Podcast Summary: The Slowdown – Episode 1352: Blue by Jodie Hollander
Host: Maggie Smith
Date: September 15, 2025
Overview
This episode of The Slowdown centers on the theme of how color—both literal and metaphorical—shapes our perceptions, emotions, and memories. Host Maggie Smith uses a vivid, personal reflection on color in her home and life as a lead-in to Jodie Hollander’s poem “Blue,” which explores the deeply personal and sometimes isolating nature of emotional experience—particularly sorrow—and the subjectivity of memory and healing.
Key Discussion Points & Insights
1. The Power of Color in Our Lives
[01:35–03:30]
- Personal Anecdotes:
- Maggie Smith describes her home as “full of bright, bold colors. Every wall is covered with art or lined with bookcases, or both.”
- She recounts her post-divorce choice of “shiny lemony lacquer” cabinets and the sometimes-surprised reaction of loved ones:
- “My dad said, oh no, they sent the wrong ones. I laughed and told him, no, they were exactly the right ones.” — Maggie Smith [02:15]
- Discusses her preference for green:
- “Green is another color I’m especially drawn to. It feels like the color of possibility... both calming and energizing at once.” — Maggie Smith [02:45]
2. The Emotional and Symbolic Weight of Blue
[03:30–04:10]
- Blue as Beauty and Sorrow:
- Contrasts the serenity of blue (ocean, sky) with its longstanding association with sadness:
- “But what about blue?... when we’re sad, we say we’re blue. We have the blues, might listen to or sing the blues.” — Maggie Smith [03:45]
- Contrasts the serenity of blue (ocean, sky) with its longstanding association with sadness:
- Introduces the poem as a meditation on how personal experience colors perception.
3. Poem: “Blue” by Jodie Hollander
[04:10–07:16]
- Summary and Thematic Highlights:
- The poem is set in the Denver Art Museum and explores the narrator’s recollection of the past, colored “blue”—not a simple blue, but one full of depth, sharpness, and pain.
- The narrator questions the objectivity of memory:
- “Is this picture true? Or perhaps it’s a little bit distorted? How to ever really know for sure?” — Jodie Hollander [05:00]
- Attempts to view the memory differently (“once a friend told me it was green... a shrink suggested it was red”) are met with profound resistance.
- “I flew into a rage. How could it be red, or any other color for that matter?” — Jodie Hollander [05:20]
- Explores the idea of confronting, immersing, or even being engulfed by sorrow—the color blue—wondering if transformation is possible:
- “What if I dive in and immerse myself in the blue waves... let myself be dragged all the way down, down to where the blue turns into black? If I survive, do I get a brand new picture?” — Jodie Hollander [05:55]
- Ends with powerful imagery of destruction and rebirth:
- “Once I dreamt the picture went up in flames…But then something emerged from the ashes, rather like this lovely picture here, a soft, almost inaudible fluttering of a blue butterfly escaping into the light.” — Jodie Hollander [06:45]
Notable Quotes & Memorable Moments
-
“Once someone walked into my house and said, well, someone’s not afraid of color... Every wall is covered with art or lined with bookcases, or both.”
— Maggie Smith [01:35] -
“Green is another color I’m especially drawn to. It feels like the color of possibility. After all, when someone is new at something we say they’re green. Green like a tiny shoot making its way out of the soil in springtime.”
— Maggie Smith [02:45] -
“It’s deep and sharp. It’s not a common blue, and though I hate to look at it, I look and look. I cannot help myself.”

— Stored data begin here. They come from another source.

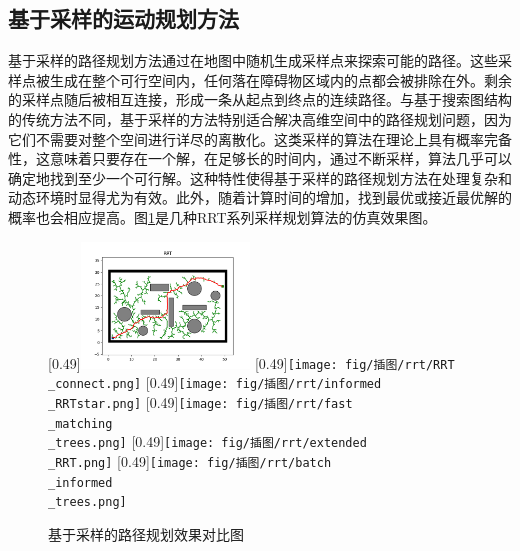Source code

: \documentclass[master,academic]{ysuthesis} %
\begin{document}
		\subsection{基于采样的运动规划方法}
		基于采样的路径规划方法通过在地图中随机生成采样点来探索可能的路径。这些采样点被生成在整个可行空间内，任何落在障碍物区域内的点都会被排除在外。剩余的采样点随后被相互连接，形成一条从起点到终点的连续路径。与基于搜索图结构的传统方法不同，基于采样的方法特别适合解决高维空间中的路径规划问题，因为它们不需要对整个空间进行详尽的离散化。这类采样的算法在理论上具有概率完备性，这意味着只要存在一个解，在足够长的时间内，通过不断采样，算法几乎可以确定地找到至少一个可行解。这种特性使得基于采样的路径规划方法在处理复杂和动态环境时显得尤为有效。此外，随着计算时间的增加，找到最优或接近最优解的概率也会相应提高。图\ref{fig:基于采样的路径规划}是几种RRT系列采样规划算法的仿真效果图。
		\begin{figure}[H]
			\centering
			[0.49\textwidth]{\includegraphics[width=0.4\textwidth]{fig/插图/rrt/RRT.png}}
			[0.49\textwidth]{\texttt{[image: fig/插图/rrt/RRT\\\_connect.png]}}
			[0.49\textwidth]{\texttt{[image: fig/插图/rrt/informed\\\_RRTstar.png]}}
			[0.49\textwidth]{\texttt{[image: fig/插图/rrt/fast\\\_matching\\\_trees.png]}}
			[0.49\textwidth]{\texttt{[image: fig/插图/rrt/extended\\\_RRT.png]}}
			[0.49\textwidth]{\texttt{[image: fig/插图/rrt/batch\\\_informed\\\_trees.png]}}
			\caption{基于采样的路径规划效果对比图}
			\label{fig:基于采样的路径规划}
		\end{figure}
\end{document}
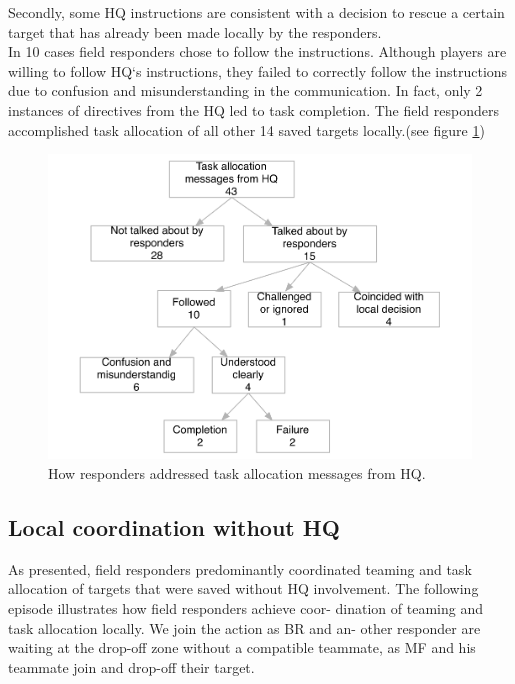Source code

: Secondly, some HQ instructions are consistent with a decision to rescue a certain target that has already been made locally by the responders.\\

In 10 cases field responders chose to follow the instructions. Although players are willing to follow HQ`s instructions, they failed to correctly follow the instructions due to confusion and misunderstanding in the communication. In fact, only 2 instances of directives from the HQ led to task completion. The field responders accomplished task allocation of all other 14 saved targets locally.(see figure \ref{fig:intructions})\\

\begin{figure}[h]
  \centering
  \includegraphics[width=1\textwidth]{img/study1/instructions}
  \caption{How responders addressed task allocation messages from HQ.}
  \label{fig:intructions}
\end{figure}

\subsection{Local coordination without HQ}
As presented, field responders predominantly coordinated teaming and task allocation of targets that were saved without HQ involvement. The following episode illustrates how field responders achieve coor- dination of teaming and task allocation locally. We join the action as BR and an- other responder are waiting at the drop-off zone without a compatible teammate, as MF and his teammate join and drop-off their target.\\

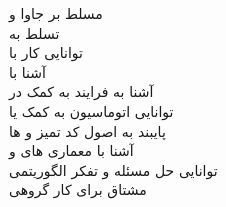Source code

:\nazanin
مسلط بر جاوا و 
\\
تسلط به 
\\
توانایی کار با 
\\
آشنا با 
\\
آشنا به فرایند 
به کمک 
 در 
\\
 توانایی اتوماسیون به کمک 
  یا 
\\
  پایبند به اصول 
 کد تمیز و 
  ها
\\
  آشنا با معماری های 
   و 
\\
توانایی حل مسئله و تفکر الگوریتمی
\\
مشتاق برای کار گروهی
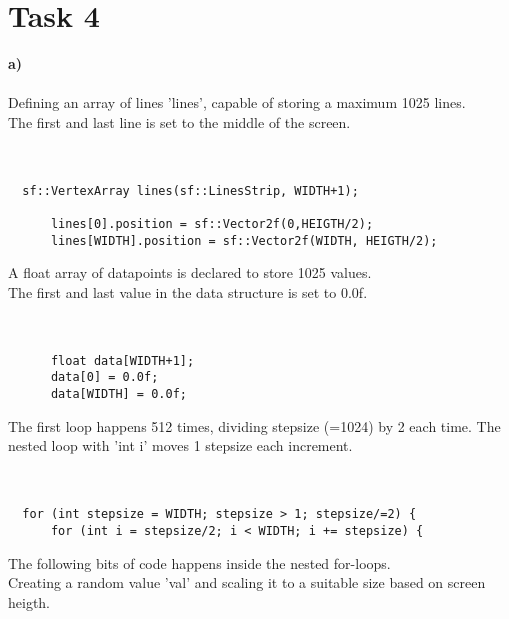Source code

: \documentclass[11pt]{amsart}
\begin{document}
\section{Task 4}

\textbf{a)}\\\\

Defining an array of lines 'lines', capable of storing a maximum 1025 lines. \\
The first and last line is set to the middle of the screen. \\\\

\begin{verbatim}

  sf::VertexArray lines(sf::LinesStrip, WIDTH+1);

      lines[0].position = sf::Vector2f(0,HEIGTH/2);
      lines[WIDTH].position = sf::Vector2f(WIDTH, HEIGTH/2);

\end{verbatim}

A float array of datapoints is declared to store 1025 values. \\

The first and last value in the data structure is set to 0.0f.\\\\

\begin{verbatim}

      float data[WIDTH+1];
      data[0] = 0.0f;
      data[WIDTH] = 0.0f;

\end{verbatim}

The first loop happens 512 times, dividing stepsize (=1024) by 2 each time.
The nested loop with 'int i' moves 1 stepsize each increment. \\\\

\begin{verbatim}

  for (int stepsize = WIDTH; stepsize > 1; stepsize/=2) {
      for (int i = stepsize/2; i < WIDTH; i += stepsize) {

\end{verbatim}

The following bits of code happens inside the nested for-loops. \\

Creating a random value 'val' and scaling it to a suitable size based on screen heigth. \\\\
\end{document}
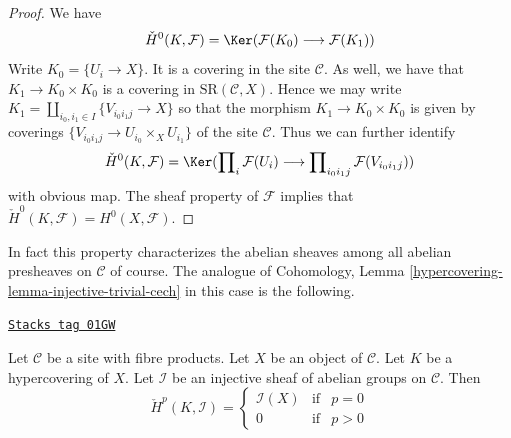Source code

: \begin{proof}
We have
$$
\check{H}^0(K, \mathcal{F})
=
\Ker(\mathcal{F}(K_0) \longrightarrow \mathcal{F}(K_1))
$$
Write $K_0 = \{U_i \to X\}$. It is a covering in the site
$\mathcal{C}$. As well, we have that $K_1 \to K_0 \times K_0$
is a covering in $\text{SR}(\mathcal{C}, X)$. Hence we may
write $K_1 = \amalg_{i_0, i_1 \in I} \{V_{i_0i_1j} \to X\}$
so that the morphism $K_1 \to K_0 \times K_0$ is given
by coverings $\{V_{i_0i_1j} \to U_{i_0} \times_X U_{i_1}\}$
of the site $\mathcal{C}$. Thus we can further identify
$$
\check{H}^0(K, \mathcal{F})
=
\Ker(
\prod\nolimits_i \mathcal{F}(U_i)
\longrightarrow
\prod\nolimits_{i_0i_1 j} \mathcal{F}(V_{i_0i_1j})
)
$$
with obvious map. The sheaf property of $\mathcal{F}$
implies that $\check{H}^0(K, \mathcal{F}) = H^0(X, \mathcal{F})$.
\end{proof}

In fact this property characterizes the abelian sheaves among all
abelian presheaves on $\mathcal{C}$ of course.
The analogue of Cohomology, Lemma \ref{hypercovering-lemma-injective-trivial-cech}
in this case is the following.

\begin{lemma}
\label{hypercovering-lemma-injective-trivial-cech}
\href{https://stacks.math.columbia.edu/tag/01GW}{\texttt{Stacks tag 01GW}}

Let $\mathcal{C}$ be a site with fibre products.
Let $X$ be an object of $\mathcal{C}$.
Let $K$ be a hypercovering of $X$.
Let $\mathcal{I}$ be an injective sheaf of abelian groups on $\mathcal{C}$.
Then
$$
\check{H}^p(K, \mathcal{I}) =
\left\{
\begin{matrix}
\mathcal{I}(X) & \text{if} & p = 0 \\
0 & \text{if} & p > 0
\end{matrix}
\right.
$$
\end{lemma}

— Jodie Hollander [04:30] (on memory’s blue) -
“So how to live within a blue picture?... Lakes are blue, as is the ocean ahead. What if I dive in and immerse myself in the blue waves... If I survive, do I get a brand new picture?”
— Jodie Hollander [05:55] -
“A soft, almost inaudible fluttering of a blue butterfly escaping into the light.”
— Jodie Hollander [07:10]
Key Timestamps
- 01:35 – Maggie Smith introduces her home’s bold color palette and reflects on color after her divorce.
- 03:30 – Explores associations with blue—beauty vs. sadness.
- 04:10 – Full reading of “Blue” by Jodie Hollander.
- 05:00 – The narrator questions the objectivity of blue (memory and sorrow).
- 06:45 – Imagery of consuming fire, surviving sorrow, and the emergence of a blue butterfly.
Episode Essence & Takeaway
The Slowdown thoughtfully invites listeners to examine how individual experience shapes our perception of the world and ourselves. Maggie Smith’s approachable, vivid storytelling and Jodie Hollander’s introspective poetry together offer a meditation on the resilience of the human spirit, the trials of memory and grief, and the hope that something beautiful can eventually emerge from darkness—perhaps, like a blue butterfly, escaping into the light.